Progressista: Capisco la tua logica. Ma c’è una contraddizione di fondo. Tu difendi Israele perché è una democrazia, giustamente. Ma difendi anche il suo diritto a colpire chiunque consideri pericoloso, senza mandato internazionale. Non ti sembra un paradosso? Israele deve scegliere se vuole essere un baluardo dell’occidente o uno stato che agisce come le potenze autoritarie. E c’è un’altra cosa: chi garantisce che i servizi israeliani non stiano esagerando il pericolo per ottenere l’appoggio americano a un cambio di regime? Abbiamo già visto come è andata con l’Iraq nel 2003.

Conservatore: Non siamo nel 2003. E l’intelligence israeliana non è il Pentagono sotto Rumsfeld. E’ l’unico strumento di sopravvivenza di uno stato che ha conosciuto l’Olocausto e non vuole conoscerlo di nuovo. E poi, guarda la voce dei dissidenti iraniani: da Masih Alinejad a Ramtin Ghazavi, molti chiedono all’occidente di non restare neutrale, di aiutare a rovesciare la teocrazia. Se l’attacco israeliano indebolisce i Guardiani della rivoluzione e crea una crepa nel sistema, è un atto di liberazione, non di guerra.

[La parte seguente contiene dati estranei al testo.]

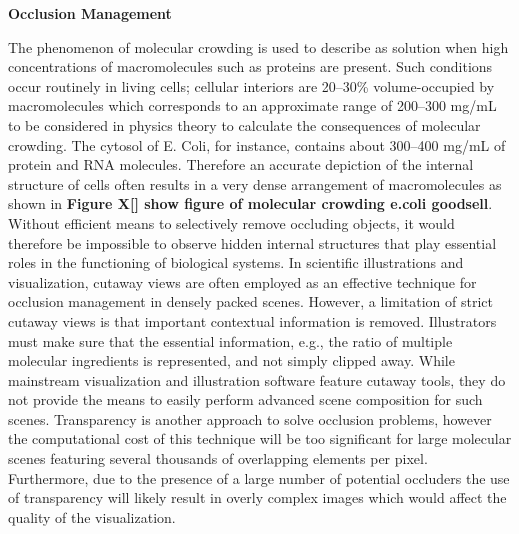 \textbf{Occlusion Management}

The phenomenon of molecular crowding is used to describe as solution when high concentrations of macromolecules such as proteins are present.
Such conditions occur routinely in living cells; cellular interiors are 20–30\% volume-occupied by macromolecules which corresponds to an approximate range of 200–300 mg/mL to be considered in physics theory to calculate the consequences of molecular crowding.
The cytosol of E. Coli, for instance, contains about 300–400 mg/mL of protein and RNA molecules.
Therefore an accurate depiction of the internal structure of cells often results in a very dense arrangement of macromolecules as shown in \textbf{Figure X[] show figure of molecular crowding e.coli goodsell}.
Without efficient means to selectively remove occluding objects, it would therefore be impossible to observe hidden internal structures that play essential roles in the functioning of biological systems.
In scientific illustrations and visualization, cutaway views are often employed as an effective technique for occlusion management in densely packed scenes.
However, a limitation of strict cutaway views is that important contextual information is removed.
Illustrators must make sure that the essential information, e.g., the ratio of multiple molecular ingredients is represented, and not simply clipped away.
While mainstream visualization and illustration software feature cutaway tools, they do not provide the means to easily perform advanced scene composition for such scenes.
Transparency is another approach to solve occlusion problems, however the computational cost of this technique will be too significant for large molecular scenes featuring several thousands of overlapping elements per pixel.
Furthermore, due to the presence of a large number of potential occluders the use of transparency will likely result in overly complex images which would affect the quality of the visualization.

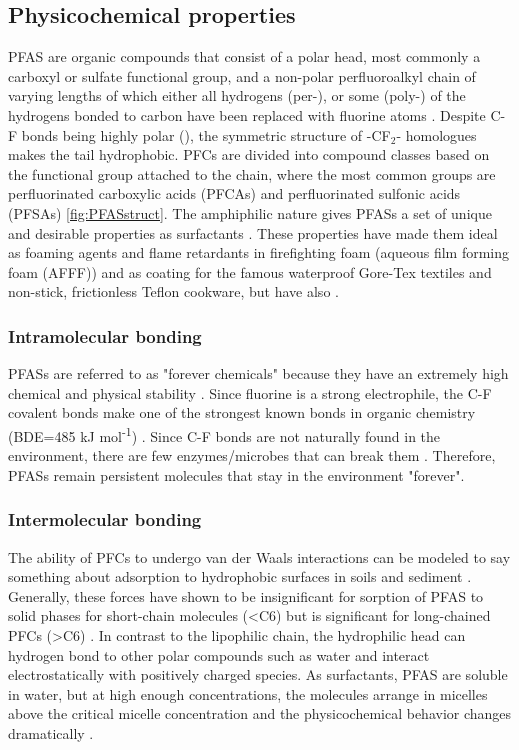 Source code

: \subsection{Physicochemical properties}
PFAS are organic compounds that consist of a polar head, most commonly a carboxyl or sulfate
functional group, and a non-polar perfluoroalkyl chain of varying lengths of which either all
hydrogens (per-), or some (poly-) of the hydrogens bonded to carbon have been replaced with
fluorine atoms \citep{wang2011physchem}. Despite C-F bonds being highly polar (\textDelta {}), the symmetric structure of -CF$_2$- homologues makes the tail hydrophobic. PFCs are divided into compound classes based on the functional group attached to the chain, where the most common groups are perfluorinated carboxylic acids (PFCAs) and perfluorinated sulfonic acids (PFSAs) \cref{fig:PFASstruct}. The amphiphilic nature gives PFASs a set of unique and desirable properties as surfactants \citep{du2014adsorption}. These properties have made them ideal as foaming agents and flame retardants in firefighting foam (aqueous film forming foam (AFFF)) and as coating for the famous waterproof Gore-Tex\textsuperscript{\textregistered} textiles and non-stick, frictionless Teflon\textsuperscript{\texttrademark} cookware, but have also . 

\subsubsection{Intramolecular bonding}
PFASs are referred to as "forever chemicals" because they have an extremely high chemical and physical stability \citep{beans2021}. Since fluorine is a strong electrophile, the C-F covalent bonds make one of the strongest known bonds in organic chemistry (BDE=485 kJ mol\textsuperscript{-1}) \citep{Lau2007}. Since C-F bonds are not naturally found in the environment, there are few enzymes/microbes that can break them \citep{shahsavari2021}. Therefore, PFASs remain persistent molecules that stay in the environment "forever". 

\subsubsection{Intermolecular bonding}
The ability of PFCs to undergo van der Waals interactions can be modeled to say something about adsorption to hydrophobic surfaces in soils and sediment \citep{Arp2006}. Generally, these forces have shown to be insignificant for sorption of PFAS to solid phases for short-chain molecules (\textless C6) but is significant for long-chained PFCs (\textgreater C6) \citep{du2014adsorption}. In contrast to the lipophilic chain, the hydrophilic head can hydrogen bond to other polar compounds such as water and interact electrostatically with positively charged species. As surfactants, PFAS are soluble in water, but at high enough concentrations, the molecules arrange in micelles above the critical micelle concentration and the physicochemical behavior changes dramatically \citep{bhhatarai2011,Goss2009comment}.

Progressista: E se invece l’attacco rafforza i Guardiani? Se chiude ogni spazio per la protesta? Se, come spesso accade, la popolazione percepisce l’intervento esterno come una nuova umiliazione occidentale? Il problema è che questa logica del “colpire per fermare” non ha mai portato stabilità: in Iraq, in Libia, in Afghanistan. I regimi cadono, ma il caos resta. Chi garantisce che il giorno dopo l’Iran non diventi ancora più pericoloso, perché instabile e senza freni?

Conservatore: Chi garantisce che restando fermi non ci ritroveremo con una bomba atomica puntata su Tel Aviv? La verità è che la guerra è già cominciata. Solo che Israele ha deciso di non combatterla in posizione passiva. Tu chiedi a Israele di fidarsi della comunità internazionale. Israele guarda il Consiglio di Sicurezza bloccato, guarda l’Onu paralizzata, e dice: se non lo facciamo noi, non lo farà nessuno.

Progressista: Ed è proprio questo il rischio: l’idea che il diritto di difendersi coincida con il diritto di attaccare. La tua logica è potente, ma è anche il preludio a un mondo senza regole. Dove chi ha paura, spara. Dove ogni conflitto diventa guerra totale. Israele ha diritto alla sicurezza, sì. Ma la sicurezza vera si costruisce anche con il controllo, con la proporzione, con la fiducia nella diplomazia multilaterale. Non con il culto dell’anticipazione armata. Perché quando tutti iniziano a colpire prima, non resta più nessuno da difendere dopo.